Supplied entries Block Start

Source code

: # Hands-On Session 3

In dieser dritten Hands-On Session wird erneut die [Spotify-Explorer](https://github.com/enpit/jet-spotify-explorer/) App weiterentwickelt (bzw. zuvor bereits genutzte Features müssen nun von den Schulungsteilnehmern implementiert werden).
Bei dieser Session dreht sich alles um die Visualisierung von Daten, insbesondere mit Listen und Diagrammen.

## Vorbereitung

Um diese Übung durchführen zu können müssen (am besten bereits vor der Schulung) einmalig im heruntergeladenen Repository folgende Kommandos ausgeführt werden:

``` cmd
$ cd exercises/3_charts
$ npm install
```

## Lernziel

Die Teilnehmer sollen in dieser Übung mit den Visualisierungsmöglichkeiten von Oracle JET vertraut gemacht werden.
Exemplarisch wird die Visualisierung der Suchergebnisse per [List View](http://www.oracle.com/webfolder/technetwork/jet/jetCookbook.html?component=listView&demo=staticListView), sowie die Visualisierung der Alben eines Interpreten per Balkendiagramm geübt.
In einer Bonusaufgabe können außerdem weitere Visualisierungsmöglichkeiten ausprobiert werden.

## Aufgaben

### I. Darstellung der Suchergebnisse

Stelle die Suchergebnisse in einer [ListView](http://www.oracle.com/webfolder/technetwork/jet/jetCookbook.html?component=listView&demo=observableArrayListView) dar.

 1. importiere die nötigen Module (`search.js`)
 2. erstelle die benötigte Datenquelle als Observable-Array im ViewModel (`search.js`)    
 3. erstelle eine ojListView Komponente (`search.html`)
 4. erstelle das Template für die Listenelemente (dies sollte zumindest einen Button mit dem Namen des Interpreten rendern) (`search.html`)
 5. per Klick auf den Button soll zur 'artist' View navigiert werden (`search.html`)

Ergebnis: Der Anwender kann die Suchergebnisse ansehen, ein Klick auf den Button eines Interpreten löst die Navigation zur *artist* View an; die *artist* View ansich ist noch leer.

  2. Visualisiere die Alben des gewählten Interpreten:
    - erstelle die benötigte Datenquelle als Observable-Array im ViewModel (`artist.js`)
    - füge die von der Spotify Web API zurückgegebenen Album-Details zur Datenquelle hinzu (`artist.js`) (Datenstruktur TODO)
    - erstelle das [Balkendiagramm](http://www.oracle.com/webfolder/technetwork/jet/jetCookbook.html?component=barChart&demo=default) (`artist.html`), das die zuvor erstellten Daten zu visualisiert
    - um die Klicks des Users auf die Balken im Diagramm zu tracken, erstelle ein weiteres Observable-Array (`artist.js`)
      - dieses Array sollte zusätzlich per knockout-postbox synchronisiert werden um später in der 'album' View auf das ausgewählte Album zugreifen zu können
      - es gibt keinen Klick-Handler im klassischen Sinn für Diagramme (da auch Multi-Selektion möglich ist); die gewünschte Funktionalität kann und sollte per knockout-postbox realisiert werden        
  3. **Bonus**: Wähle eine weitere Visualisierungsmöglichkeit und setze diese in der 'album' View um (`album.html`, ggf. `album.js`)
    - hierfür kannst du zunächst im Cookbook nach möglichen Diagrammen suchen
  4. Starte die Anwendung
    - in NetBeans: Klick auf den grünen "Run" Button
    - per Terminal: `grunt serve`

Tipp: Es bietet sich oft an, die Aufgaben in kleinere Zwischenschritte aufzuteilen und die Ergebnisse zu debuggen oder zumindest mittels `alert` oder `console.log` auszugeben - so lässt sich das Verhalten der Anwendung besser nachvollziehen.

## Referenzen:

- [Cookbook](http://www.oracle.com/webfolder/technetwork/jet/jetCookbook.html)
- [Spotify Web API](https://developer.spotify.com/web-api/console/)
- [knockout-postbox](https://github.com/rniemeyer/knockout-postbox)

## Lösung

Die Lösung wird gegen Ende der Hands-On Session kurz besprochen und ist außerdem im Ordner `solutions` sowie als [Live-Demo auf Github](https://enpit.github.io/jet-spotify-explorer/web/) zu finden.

Supplied entries Block End

Taking the records above, retype every line from the one with "## Vorbereitung" down to the one with "## Lernziel", exactly and with nothing else.

### Output below
## Vorbereitung

Um diese Übung durchführen zu können müssen (am besten bereits vor der Schulung) einmalig im heruntergeladenen Repository folgende Kommandos ausgeführt werden:

``` cmd
$ cd exercises/3_charts
$ npm install
```

## Lernziel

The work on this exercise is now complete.